As I said, not sure this has practical value except as a reminder that objects in higher dimensions may be larger (and smaller) than they appear… ![]()
On a more practical note, in my tests, anything closer than 25° (cosine sim: 0.9) is close enough to be considered the same (for natural language expression, possibly not for, e.g. python code where indentation may matter), and things further apart than 37° are highly dissimilar. This seems like a terribly small range coming from smaller dimensions, but as the above charts show, in 1536D, that cone is actually massive - it’s just not at all intuitive that it would be…
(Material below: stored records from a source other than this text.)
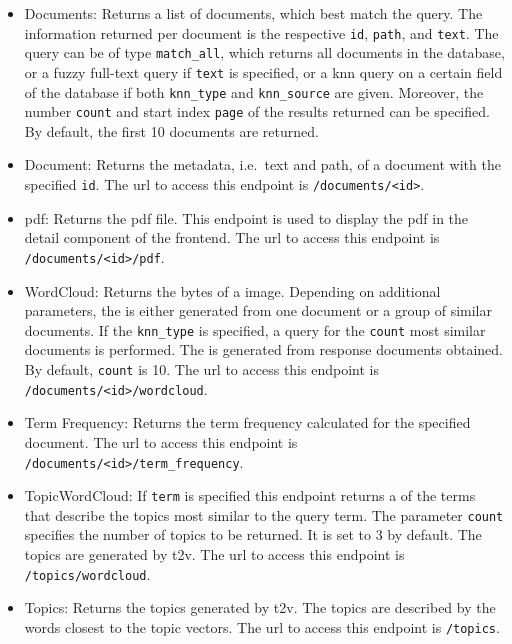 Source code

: \begin{itemize}
    \item \label{pt:docs}Documents: 
        Returns a list of documents, which best match the query.
        The information returned per document is the respective \texttt{id}, \texttt{path}, and \texttt{text}.
        The query can be of type \texttt{match\_all}, which returns all documents in the database, 
        or a fuzzy full-text query if \texttt{text} is specified, 
        or a \ac{knn} query on a certain field of the database if both \texttt{knn\_type} and \texttt{knn\_source} are given.
        Moreover, the number \texttt{count} and start index \texttt{page} of the results returned can be specified.
        By default, the first 10 documents are returned.

    \item \label{pt:doc}Document: 
        Returns the metadata, i.e.\ text and path, of a document with the specified \texttt{id}.
        The \ac{url} to access this endpoint is \texttt{/documents/<id>}.

    \item \label{pt:pdf}\ac{pdf}: 
        Returns the \ac{pdf} file.
        This endpoint is used to display the \ac{pdf} in the detail component of the frontend.
        The \ac{url} to access this endpoint is \texttt{/documents/<id>/pdf}.
    
    \item \label{pt:wordcloud}WordCloud: 
        Returns the bytes of a \wordcloud{} image. 
        Depending on additional parameters, the \wordcloud{} is either generated from one document or 
        a group of similar documents.
        If the \texttt{knn\_type} is specified, a query for the \texttt{count} most similar documents is performed.
        The \wordcloud{} is generated from response documents obtained.
        By default, \texttt{count} is 10.
        The \ac{url} to access this endpoint is \texttt{/documents/<id>/wordcloud}.

    \item \label{pt:termfrequency}Term Frequency:
        Returns the term frequency calculated for the specified document.
        The \ac{url} to access this endpoint is \texttt{/documents/<id>/term\_frequency}.
        
    \item \label{pt:topic_wordcloud}TopicWordCloud:
        If \texttt{term} is specified this endpoint returns a \wordcloud{} of the terms that describe the topics most similar to the query term.
        The parameter \texttt{count} specifies the number of topics to be returned.
        It is set to 3 by default.
        The topics are generated by \ac{t2v}.
        The \ac{url} to access this endpoint is \texttt{/topics/wordcloud}.

    \item \label{pt:topic}Topics: 
        Returns the topics generated by \ac{t2v}. 
        The topics are described by the words closest to the topic vectors.
        The \ac{url} to access this endpoint is \texttt{/topics}.
\end{itemize}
You will be issued a fine of one internet point for confusing the Curt. Please do not do this again.
I’ve been combing the docs and forums looking for information on ada-002: its relationship to the GPTs, what it was trained on and how, etc… and it all seems, well, mysterious. Is there something out there and I just haven’t found it?
Hello everyone, sorry if my question is a bit off topic but i also got the same conclusion of the limited dynamic range of the ada-002 embedding. I was wondering what i coud do in my case when i stumbeled on this rich discussion.
I have to analyse short sentences (to be more specific, bank operation name) and compare them. I used ada-002 embedding and cosine similarity but given what you said in the previous talk, i think that it is a bit overkill.
As for what i did to counter this dynamic range problem, i just did a normalization.
Do you have any insight for me?
Any answer would be really helpfull.